Калли посмотрел в упор на Хаузер, обдумывая ее ультиматум. Было ясно, что она ни за что не отступится и ему не удастся убедить ее в ошибочности ее предположений, тем более что все подтверждает ее правоту. Она обладает сильным умом и интуицией и быстро сообразит, что к чему. Да она и так уже догадалась об очень многом. К тому же есть веские, убедительные причины, по которым лучше, чтобы она была рядом с ним и он мог держать ее под контролем. Во всяком случае, до тех пор, пока он не поговорит с тем человеком, который может ответить на его вопросы. И если окажется, что это Малик, он может позвонить Грегусу и похерить всю эту паршивую операцию. Вот тут-то ему очень пригодится репортер «Вашингтон пост». Господи Иисусе! Ведь я же не обязывался, Лу, ловить убийцу-маньяка!
– Хорошо. Пусть так и будет, – сказал он. – Но уговор: если вы будете вместе со мной, то до самого конца. Никаких публикаций, пока мы не установим совершенно точно, что убийца – тот самый человек, которого я разыскиваю.
– Но после того, как мы это установим, я опубликую все, что у меня есть. И вы не будете вмешиваться, так?
– Я? Нет, не буду. Но если окажется, что убийца – Малик, вы должны знать наперед: Управление сделает все возможное, чтобы утаить правду.
– Вы сказали, Малик? Кто такой Малик?
– Джон Малик, так его зовут. По крайней мере с тех пор, как он поселился в этой стране. Несколько лет назад.
– Поселился в этой стране? Значит, я права. Он бывший сотрудник КГБ?
– Перебежчик. Он был нашим агентом в Москве, а я шесть лет курировал его.
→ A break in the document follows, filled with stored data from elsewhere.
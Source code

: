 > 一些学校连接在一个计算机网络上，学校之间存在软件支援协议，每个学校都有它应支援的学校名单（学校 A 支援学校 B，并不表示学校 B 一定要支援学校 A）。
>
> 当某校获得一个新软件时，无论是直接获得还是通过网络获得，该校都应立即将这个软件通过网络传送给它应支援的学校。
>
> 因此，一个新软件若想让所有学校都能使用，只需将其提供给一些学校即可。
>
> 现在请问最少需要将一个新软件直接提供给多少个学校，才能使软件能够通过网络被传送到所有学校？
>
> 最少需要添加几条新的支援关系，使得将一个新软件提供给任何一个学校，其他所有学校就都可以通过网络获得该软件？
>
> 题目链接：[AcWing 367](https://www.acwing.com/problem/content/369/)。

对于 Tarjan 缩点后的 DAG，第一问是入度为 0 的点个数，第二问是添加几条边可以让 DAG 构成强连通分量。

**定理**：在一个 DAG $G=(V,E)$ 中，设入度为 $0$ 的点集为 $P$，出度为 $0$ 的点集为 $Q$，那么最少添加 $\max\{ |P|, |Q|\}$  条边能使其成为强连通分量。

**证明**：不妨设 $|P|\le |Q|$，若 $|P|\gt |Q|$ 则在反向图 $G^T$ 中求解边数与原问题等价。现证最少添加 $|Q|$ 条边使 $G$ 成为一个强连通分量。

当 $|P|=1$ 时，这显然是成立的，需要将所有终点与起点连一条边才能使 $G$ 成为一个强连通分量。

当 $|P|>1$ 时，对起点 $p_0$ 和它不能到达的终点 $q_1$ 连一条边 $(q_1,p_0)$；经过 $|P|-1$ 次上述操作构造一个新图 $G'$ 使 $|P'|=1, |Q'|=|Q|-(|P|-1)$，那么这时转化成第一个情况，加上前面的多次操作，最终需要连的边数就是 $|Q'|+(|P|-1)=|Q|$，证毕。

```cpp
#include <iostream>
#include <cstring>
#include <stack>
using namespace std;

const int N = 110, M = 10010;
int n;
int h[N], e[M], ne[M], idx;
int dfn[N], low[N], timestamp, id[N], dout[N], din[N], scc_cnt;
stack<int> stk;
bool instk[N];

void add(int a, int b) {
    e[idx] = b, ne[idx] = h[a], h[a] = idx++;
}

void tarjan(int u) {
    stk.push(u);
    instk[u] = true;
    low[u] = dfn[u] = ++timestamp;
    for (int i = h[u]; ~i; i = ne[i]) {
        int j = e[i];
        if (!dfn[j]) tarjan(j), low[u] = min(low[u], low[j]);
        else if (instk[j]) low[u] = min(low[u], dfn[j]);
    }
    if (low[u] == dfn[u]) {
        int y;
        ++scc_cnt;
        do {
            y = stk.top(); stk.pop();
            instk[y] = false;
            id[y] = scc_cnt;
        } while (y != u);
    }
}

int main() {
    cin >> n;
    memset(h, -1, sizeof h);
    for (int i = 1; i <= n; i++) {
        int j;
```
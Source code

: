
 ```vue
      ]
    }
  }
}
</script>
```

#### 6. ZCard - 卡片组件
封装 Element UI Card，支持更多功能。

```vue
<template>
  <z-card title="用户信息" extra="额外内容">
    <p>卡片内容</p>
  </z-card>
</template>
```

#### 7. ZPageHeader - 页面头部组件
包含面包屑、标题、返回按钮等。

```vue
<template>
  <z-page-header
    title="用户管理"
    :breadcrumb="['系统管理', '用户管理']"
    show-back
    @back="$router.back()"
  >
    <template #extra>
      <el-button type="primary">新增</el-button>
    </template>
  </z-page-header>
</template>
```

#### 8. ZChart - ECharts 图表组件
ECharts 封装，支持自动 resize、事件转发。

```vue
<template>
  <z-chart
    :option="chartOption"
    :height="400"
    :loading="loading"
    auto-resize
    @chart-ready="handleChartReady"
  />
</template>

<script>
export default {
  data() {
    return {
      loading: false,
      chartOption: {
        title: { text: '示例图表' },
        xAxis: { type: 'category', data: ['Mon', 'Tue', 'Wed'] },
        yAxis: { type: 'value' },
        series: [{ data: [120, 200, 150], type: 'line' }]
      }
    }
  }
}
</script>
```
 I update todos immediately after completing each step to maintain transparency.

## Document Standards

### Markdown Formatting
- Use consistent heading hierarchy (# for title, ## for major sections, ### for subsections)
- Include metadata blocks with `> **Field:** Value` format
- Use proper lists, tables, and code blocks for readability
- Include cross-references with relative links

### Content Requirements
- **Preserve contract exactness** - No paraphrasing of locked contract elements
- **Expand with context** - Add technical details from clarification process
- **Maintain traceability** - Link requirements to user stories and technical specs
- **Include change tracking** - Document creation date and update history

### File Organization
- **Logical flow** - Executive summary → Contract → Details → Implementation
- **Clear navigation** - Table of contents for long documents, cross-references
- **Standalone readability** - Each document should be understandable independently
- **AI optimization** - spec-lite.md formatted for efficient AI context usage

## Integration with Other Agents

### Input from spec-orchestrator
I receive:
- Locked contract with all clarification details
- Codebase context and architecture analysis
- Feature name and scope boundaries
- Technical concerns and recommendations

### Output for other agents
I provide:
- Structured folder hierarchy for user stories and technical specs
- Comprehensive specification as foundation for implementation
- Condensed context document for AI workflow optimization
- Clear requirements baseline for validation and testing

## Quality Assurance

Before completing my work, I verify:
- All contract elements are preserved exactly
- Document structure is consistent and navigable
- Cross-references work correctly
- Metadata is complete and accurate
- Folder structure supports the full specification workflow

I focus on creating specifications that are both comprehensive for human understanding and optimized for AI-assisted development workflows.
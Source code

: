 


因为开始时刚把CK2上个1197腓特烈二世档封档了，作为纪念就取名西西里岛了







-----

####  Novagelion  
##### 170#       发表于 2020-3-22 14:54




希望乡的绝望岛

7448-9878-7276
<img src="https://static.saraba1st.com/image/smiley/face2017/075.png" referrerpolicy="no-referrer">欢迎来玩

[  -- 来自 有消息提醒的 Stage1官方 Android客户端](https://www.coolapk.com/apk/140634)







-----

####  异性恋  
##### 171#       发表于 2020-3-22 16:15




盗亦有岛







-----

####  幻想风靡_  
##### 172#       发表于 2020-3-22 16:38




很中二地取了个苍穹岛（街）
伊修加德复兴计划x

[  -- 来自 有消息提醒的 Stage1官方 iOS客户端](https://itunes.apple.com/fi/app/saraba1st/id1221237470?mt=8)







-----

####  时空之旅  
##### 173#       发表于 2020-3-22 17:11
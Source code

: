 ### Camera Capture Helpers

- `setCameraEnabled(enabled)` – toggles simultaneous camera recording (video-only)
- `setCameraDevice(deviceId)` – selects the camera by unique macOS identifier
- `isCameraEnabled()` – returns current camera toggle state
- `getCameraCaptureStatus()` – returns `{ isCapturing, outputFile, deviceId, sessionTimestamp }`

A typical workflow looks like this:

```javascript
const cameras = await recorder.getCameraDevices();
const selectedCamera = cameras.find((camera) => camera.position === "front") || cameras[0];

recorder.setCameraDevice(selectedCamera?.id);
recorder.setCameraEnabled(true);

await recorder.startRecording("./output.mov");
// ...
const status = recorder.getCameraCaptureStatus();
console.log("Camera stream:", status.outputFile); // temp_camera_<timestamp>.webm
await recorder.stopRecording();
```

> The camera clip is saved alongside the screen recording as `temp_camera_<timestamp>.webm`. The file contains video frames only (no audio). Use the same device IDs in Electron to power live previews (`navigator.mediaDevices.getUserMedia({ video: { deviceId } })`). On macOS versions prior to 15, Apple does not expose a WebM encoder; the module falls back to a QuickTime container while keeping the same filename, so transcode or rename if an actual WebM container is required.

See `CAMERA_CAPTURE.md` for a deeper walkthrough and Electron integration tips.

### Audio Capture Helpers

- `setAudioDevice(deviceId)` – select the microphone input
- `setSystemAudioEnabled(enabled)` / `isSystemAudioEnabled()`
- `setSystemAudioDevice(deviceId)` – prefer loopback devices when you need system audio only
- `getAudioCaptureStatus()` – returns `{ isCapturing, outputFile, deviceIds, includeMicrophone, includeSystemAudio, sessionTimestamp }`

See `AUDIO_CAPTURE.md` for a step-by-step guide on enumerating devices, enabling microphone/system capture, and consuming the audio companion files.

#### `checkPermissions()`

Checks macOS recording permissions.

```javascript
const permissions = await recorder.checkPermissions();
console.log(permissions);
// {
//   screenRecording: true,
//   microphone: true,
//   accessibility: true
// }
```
Хаузер мысленно улыбнулась. Она умела распознавать тему для великолепного репортажа. А этот репортаж – прямая заявка на Пулитцеровскую премию. Более того, можно рассчитывать, что с нею подпишут контракт на издание книги. Ведь она будет в курсе всего происходящего.
– Значит, договорились, – сказала она, протягивая руку. Калли пожал ее. – А теперь с кем мы должны поговорить?
– Я вам скажу по дороге, – пообещал Калли, подзывая официанта, чтобы расплатиться по счету.
– Помните, угощаю я?
Калли подождал, пока она расплатится. Затем они направились в подземный гараж.
– Женщины могут добиться всего с помощью милой улыбки.
– Мы поедем на вашей машине, – сказал Калли. Он снял с багажника мотоцикла свою сумку и бросил на заднее сиденье «порша».
– Куда мы едем?
– В колледж Хэмпден-Сидни. Около полутора часов езды к югу.
Хаузер оглянулась на мотоцикл.
– Вы оставили ключ в замке зажигания.
– Знаю.
– Это же просто приглашение к угону.
Калли пожал плечами.
– Ну и что?
– Вы шутите, правда?
– Поехали.
Глава 16
Внешняя терраса гриль-бара «Билтмор», расположенная напротив открытого кафе, где обедали Майк Калли и Джули Хаузер, обнесена решетчатой деревянной оградой, сплошь увитой плющом. Любой посетитель, сидящий за столом в дальнем конце террасы, возвышающейся над тротуаром Элливуд-стрит, надежно укрыт от любопытных взглядов прохожих. Но сам он, расположившись в этом прохладном тенистом месте, через узкие просветы в листве может наблюдать за всем, что делается на улице. Именно оттуда Джон Малик увидел, как Калли въехал на мотоцикле в гараж, а затем, перейдя через улицу, присоединился к женщине, за которой он, Малик, наблюдал с некоторым интересом.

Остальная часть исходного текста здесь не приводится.